By
eHow Relationships & Family Editor
Difficulty: Moderately Challenging
Step1
Interview your parents and siblings. Medical information about immediate family members will likely help you the most if you encounter health problems. Record information and take it with you to all medical consultations. Whether you're pregnant and seeing an Ob/Gyn for the first time, or have cancer and have an appointment with a new Oncologist, the physician will ask questions about family medical history.
Step2
Talk to other living relatives. If your grandparents are still alive, interview them regarding their health history and that of their parents and siblings. Ask to record the conversation or take detailed notes. Talk to your relatives about immunizations, childhood illness and chronic diseases. Also ask about hospitalizations and surgeries, whether major or minor. Find out at what age distant relatives died and the causes of death.
Step3
Find out about lifestyle factors that could have affected your relatives' health. If relatives smoked, drank heavily or used recreational drugs, their history of illness or cause of death may have been related to their habits rather than their genes. It's also possible that distant relatives worked in hazardous occupations that adversely affected their health, such as coal mining or crop dusting.
Step4
Try to get information about mental illness. This may be difficult as people have only recently begun to talk openly about psychiatric disorders. Even if a relative did not receive medical treatment for a mental illness, she may have exhibited symptoms that family members can recognize in retrospect. Ask about mood swings, suicidal behavior, impulsivity, prolonged periods of sadness and overall emotional demeanor. Some mental illnesses like bipolar disorder, schizophrenia and depression are believed to have a genetic component.
Step5
Read death certificates and obituaries. These records can help you determine whether a potentially heritable disease such as cancer or heart attack caused your relatives' deaths. Some states black out cause of death on certificates and not all obituaries provide cause of death, but this is a good place to start your investigation.
Step6
Research your heritage.
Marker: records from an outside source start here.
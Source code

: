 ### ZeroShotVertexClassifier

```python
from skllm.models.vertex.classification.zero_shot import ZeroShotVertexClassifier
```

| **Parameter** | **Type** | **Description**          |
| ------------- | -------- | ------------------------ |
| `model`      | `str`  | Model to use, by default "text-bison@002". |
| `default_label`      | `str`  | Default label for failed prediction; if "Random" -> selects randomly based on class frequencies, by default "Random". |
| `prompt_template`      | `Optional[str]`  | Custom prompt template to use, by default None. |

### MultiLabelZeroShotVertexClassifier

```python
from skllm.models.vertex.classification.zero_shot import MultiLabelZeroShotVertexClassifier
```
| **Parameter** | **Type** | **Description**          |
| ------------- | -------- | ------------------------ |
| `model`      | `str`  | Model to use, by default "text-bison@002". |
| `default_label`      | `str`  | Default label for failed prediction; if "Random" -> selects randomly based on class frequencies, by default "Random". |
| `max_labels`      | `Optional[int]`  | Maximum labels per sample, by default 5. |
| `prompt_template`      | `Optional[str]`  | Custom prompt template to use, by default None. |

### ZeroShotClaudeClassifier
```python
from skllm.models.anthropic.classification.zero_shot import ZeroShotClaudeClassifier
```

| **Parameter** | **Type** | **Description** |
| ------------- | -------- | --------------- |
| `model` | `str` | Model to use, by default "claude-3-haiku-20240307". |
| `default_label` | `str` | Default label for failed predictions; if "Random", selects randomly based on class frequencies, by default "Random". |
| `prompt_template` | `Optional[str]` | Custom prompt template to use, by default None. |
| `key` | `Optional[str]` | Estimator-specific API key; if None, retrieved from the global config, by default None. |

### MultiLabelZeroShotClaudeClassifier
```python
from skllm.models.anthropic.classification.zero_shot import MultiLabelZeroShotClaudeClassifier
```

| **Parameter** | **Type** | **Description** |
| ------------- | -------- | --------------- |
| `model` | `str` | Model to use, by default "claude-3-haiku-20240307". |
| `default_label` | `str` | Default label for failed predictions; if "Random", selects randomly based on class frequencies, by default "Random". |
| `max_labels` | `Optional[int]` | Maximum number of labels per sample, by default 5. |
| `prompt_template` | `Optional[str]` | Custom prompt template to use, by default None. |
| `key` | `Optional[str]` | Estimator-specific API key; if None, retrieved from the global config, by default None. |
Some genetic illnesses tend to affect some ethnic and racial groups far more than others. African Americans, for example, are the most likely to have sickle-cell anemia, and Tay-Sachs Syndrome is most commonly found in Jewish people of Eastern European descent.
Step7
Ask a doctor to provide a posthumous diagnosis if there is no information about a relative's health or death. If someone suffers from a genetic abnormality that affects appearance, a physician may be able to identify an illness by looking at a photograph.